WHAT YOU SHOULD DO:
Each entry below should be printed exactly as given.
===== MATERIALS PROVIDED =====
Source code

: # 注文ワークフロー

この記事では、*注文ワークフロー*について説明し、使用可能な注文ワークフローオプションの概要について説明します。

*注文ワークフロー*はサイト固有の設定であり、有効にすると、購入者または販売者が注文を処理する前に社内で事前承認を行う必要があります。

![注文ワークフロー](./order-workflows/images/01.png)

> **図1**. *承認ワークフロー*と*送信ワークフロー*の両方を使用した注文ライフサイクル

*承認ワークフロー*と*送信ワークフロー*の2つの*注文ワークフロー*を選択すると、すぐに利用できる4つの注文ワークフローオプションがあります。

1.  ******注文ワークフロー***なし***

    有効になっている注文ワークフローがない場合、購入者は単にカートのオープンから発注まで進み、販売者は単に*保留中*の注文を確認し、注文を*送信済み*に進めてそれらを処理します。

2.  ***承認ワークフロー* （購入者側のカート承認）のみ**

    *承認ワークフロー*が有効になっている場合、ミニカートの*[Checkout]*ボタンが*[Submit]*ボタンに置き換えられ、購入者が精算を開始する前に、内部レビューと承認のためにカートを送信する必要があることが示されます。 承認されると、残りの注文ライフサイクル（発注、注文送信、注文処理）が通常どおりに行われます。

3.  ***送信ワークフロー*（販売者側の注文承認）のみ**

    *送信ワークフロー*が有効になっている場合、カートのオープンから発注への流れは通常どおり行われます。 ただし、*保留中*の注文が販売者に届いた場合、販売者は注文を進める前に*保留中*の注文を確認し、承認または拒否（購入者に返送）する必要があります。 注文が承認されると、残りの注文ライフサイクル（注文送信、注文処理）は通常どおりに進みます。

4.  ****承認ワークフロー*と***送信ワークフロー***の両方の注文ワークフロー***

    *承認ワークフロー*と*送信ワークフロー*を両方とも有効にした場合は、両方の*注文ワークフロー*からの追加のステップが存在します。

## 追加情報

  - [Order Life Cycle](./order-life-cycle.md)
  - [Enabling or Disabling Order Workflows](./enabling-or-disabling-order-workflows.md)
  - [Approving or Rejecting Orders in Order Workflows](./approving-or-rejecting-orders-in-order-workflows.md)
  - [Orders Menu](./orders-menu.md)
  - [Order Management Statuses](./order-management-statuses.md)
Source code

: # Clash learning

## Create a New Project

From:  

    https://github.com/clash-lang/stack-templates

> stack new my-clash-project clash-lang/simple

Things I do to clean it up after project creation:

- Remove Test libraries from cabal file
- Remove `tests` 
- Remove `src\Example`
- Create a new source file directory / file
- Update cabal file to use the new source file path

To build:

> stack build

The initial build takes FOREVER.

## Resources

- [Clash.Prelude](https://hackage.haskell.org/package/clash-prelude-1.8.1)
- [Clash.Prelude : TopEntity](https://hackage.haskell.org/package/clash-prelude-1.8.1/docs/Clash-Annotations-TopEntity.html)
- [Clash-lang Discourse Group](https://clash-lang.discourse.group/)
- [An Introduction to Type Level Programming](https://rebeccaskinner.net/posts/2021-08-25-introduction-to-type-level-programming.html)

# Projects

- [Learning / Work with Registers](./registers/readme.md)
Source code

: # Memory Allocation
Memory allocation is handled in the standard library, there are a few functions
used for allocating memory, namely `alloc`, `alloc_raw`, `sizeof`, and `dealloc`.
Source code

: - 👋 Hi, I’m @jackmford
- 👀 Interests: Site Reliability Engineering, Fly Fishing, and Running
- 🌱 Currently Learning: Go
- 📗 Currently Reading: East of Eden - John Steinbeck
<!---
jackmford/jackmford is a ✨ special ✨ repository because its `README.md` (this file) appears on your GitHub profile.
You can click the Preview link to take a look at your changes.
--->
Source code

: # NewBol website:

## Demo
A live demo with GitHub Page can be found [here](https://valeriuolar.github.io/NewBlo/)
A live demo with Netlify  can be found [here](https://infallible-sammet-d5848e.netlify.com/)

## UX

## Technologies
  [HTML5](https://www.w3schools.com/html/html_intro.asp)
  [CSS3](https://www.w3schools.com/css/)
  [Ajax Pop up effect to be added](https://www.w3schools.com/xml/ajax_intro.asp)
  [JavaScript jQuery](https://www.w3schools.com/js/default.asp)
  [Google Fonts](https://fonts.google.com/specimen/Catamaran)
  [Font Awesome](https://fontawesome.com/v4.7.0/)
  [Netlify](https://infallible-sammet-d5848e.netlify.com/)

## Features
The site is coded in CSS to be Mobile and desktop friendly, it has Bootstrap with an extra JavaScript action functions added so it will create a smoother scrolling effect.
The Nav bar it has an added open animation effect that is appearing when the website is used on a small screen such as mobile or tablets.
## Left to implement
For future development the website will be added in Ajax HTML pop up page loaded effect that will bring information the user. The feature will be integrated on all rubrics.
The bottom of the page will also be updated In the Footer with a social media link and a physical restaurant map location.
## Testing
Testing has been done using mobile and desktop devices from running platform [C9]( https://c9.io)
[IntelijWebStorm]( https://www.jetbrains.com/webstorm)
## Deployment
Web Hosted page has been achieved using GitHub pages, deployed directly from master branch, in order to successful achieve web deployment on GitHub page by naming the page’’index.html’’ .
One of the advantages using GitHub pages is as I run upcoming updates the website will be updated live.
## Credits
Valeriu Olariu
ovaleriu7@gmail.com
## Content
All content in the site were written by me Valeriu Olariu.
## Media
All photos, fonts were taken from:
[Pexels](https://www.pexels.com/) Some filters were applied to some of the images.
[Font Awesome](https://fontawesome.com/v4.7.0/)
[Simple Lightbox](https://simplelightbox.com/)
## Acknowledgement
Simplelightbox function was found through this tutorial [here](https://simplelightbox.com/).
=====
REPLY:
Source code

: # 注文ワークフロー

この記事では、*注文ワークフロー*について説明し、使用可能な注文ワークフローオプションの概要について説明します。

*注文ワークフロー*はサイト固有の設定であり、有効にすると、購入者または販売者が注文を処理する前に社内で事前承認を行う必要があります。

![注文ワークフロー](./order-workflows/images/01.png)

> **図1**. *承認ワークフロー*と*送信ワークフロー*の両方を使用した注文ライフサイクル

*承認ワークフロー*と*送信ワークフロー*の2つの*注文ワークフロー*を選択すると、すぐに利用できる4つの注文ワークフローオプションがあります。

1.  ******注文ワークフロー***なし***

    有効になっている注文ワークフローがない場合、購入者は単にカートのオープンから発注まで進み、販売者は単に*保留中*の注文を確認し、注文を*送信済み*に進めてそれらを処理します。

2.  ***承認ワークフロー* （購入者側のカート承認）のみ**

    *承認ワークフロー*が有効になっている場合、ミニカートの*[Checkout]*ボタンが*[Submit]*ボタンに置き換えられ、購入者が精算を開始する前に、内部レビューと承認のためにカートを送信する必要があることが示されます。 承認されると、残りの注文ライフサイクル（発注、注文送信、注文処理）が通常どおりに行われます。

3.  ***送信ワークフロー*（販売者側の注文承認）のみ**

    *送信ワークフロー*が有効になっている場合、カートのオープンから発注への流れは通常どおり行われます。 ただし、*保留中*の注文が販売者に届いた場合、販売者は注文を進める前に*保留中*の注文を確認し、承認または拒否（購入者に返送）する必要があります。 注文が承認されると、残りの注文ライフサイクル（注文送信、注文処理）は通常どおりに進みます。

4.  ****承認ワークフロー*と***送信ワークフロー***の両方の注文ワークフロー***

    *承認ワークフロー*と*送信ワークフロー*を両方とも有効にした場合は、両方の*注文ワークフロー*からの追加のステップが存在します。

## 追加情報

  - [Order Life Cycle](./order-life-cycle.md)
  - [Enabling or Disabling Order Workflows](./enabling-or-disabling-order-workflows.md)
  - [Approving or Rejecting Orders in Order Workflows](./approving-or-rejecting-orders-in-order-workflows.md)
  - [Orders Menu](./orders-menu.md)
  - [Order Management Statuses](./order-management-statuses.md)
Source code

: # Clash learning

## Create a New Project

From:  

    https://github.com/clash-lang/stack-templates

> stack new my-clash-project clash-lang/simple

Things I do to clean it up after project creation:

- Remove Test libraries from cabal file
- Remove `tests` 
- Remove `src\Example`
- Create a new source file directory / file
- Update cabal file to use the new source file path

To build:

> stack build

The initial build takes FOREVER.

## Resources

- [Clash.Prelude](https://hackage.haskell.org/package/clash-prelude-1.8.1)
- [Clash.Prelude : TopEntity](https://hackage.haskell.org/package/clash-prelude-1.8.1/docs/Clash-Annotations-TopEntity.html)
- [Clash-lang Discourse Group](https://clash-lang.discourse.group/)
- [An Introduction to Type Level Programming](https://rebeccaskinner.net/posts/2021-08-25-introduction-to-type-level-programming.html)

# Projects

- [Learning / Work with Registers](./registers/readme.md)
Source code

: # Memory Allocation
Memory allocation is handled in the standard library, there are a few functions
used for allocating memory, namely `alloc`, `alloc_raw`, `sizeof`, and `dealloc`.
Source code

: - 👋 Hi, I’m @jackmford
- 👀 Interests: Site Reliability Engineering, Fly Fishing, and Running
- 🌱 Currently Learning: Go
- 📗 Currently Reading: East of Eden - John Steinbeck
<!---
jackmford/jackmford is a ✨ special ✨ repository because its `README.md` (this file) appears on your GitHub profile.
You can click the Preview link to take a look at your changes.
--->
Source code

: # NewBol website:

## Demo
A live demo with GitHub Page can be found [here](https://valeriuolar.github.io/NewBlo/)
A live demo with Netlify  can be found [here](https://infallible-sammet-d5848e.netlify.com/)

## UX

## Technologies
  [HTML5](https://www.w3schools.com/html/html_intro.asp)
  [CSS3](https://www.w3schools.com/css/)
  [Ajax Pop up effect to be added](https://www.w3schools.com/xml/ajax_intro.asp)
  [JavaScript jQuery](https://www.w3schools.com/js/default.asp)
  [Google Fonts](https://fonts.google.com/specimen/Catamaran)
  [Font Awesome](https://fontawesome.com/v4.7.0/)
  [Netlify](https://infallible-sammet-d5848e.netlify.com/)

## Features
The site is coded in CSS to be Mobile and desktop friendly, it has Bootstrap with an extra JavaScript action functions added so it will create a smoother scrolling effect.
The Nav bar it has an added open animation effect that is appearing when the website is used on a small screen such as mobile or tablets.
## Left to implement
For future development the website will be added in Ajax HTML pop up page loaded effect that will bring information the user. The feature will be integrated on all rubrics.
The bottom of the page will also be updated In the Footer with a social media link and a physical restaurant map location.
## Testing
Testing has been done using mobile and desktop devices from running platform [C9]( https://c9.io)
[IntelijWebStorm]( https://www.jetbrains.com/webstorm)
## Deployment
Web Hosted page has been achieved using GitHub pages, deployed directly from master branch, in order to successful achieve web deployment on GitHub page by naming the page’’index.html’’ .
One of the advantages using GitHub pages is as I run upcoming updates the website will be updated live.
## Credits
Valeriu Olariu
ovaleriu7@gmail.com
## Content
All content in the site were written by me Valeriu Olariu.
## Media
All photos, fonts were taken from:
[Pexels](https://www.pexels.com/) Some filters were applied to some of the images.
[Font Awesome](https://fontawesome.com/v4.7.0/)
[Simple Lightbox](https://simplelightbox.com/)
## Acknowledgement
Simplelightbox function was found through this tutorial [here](https://simplelightbox.com/).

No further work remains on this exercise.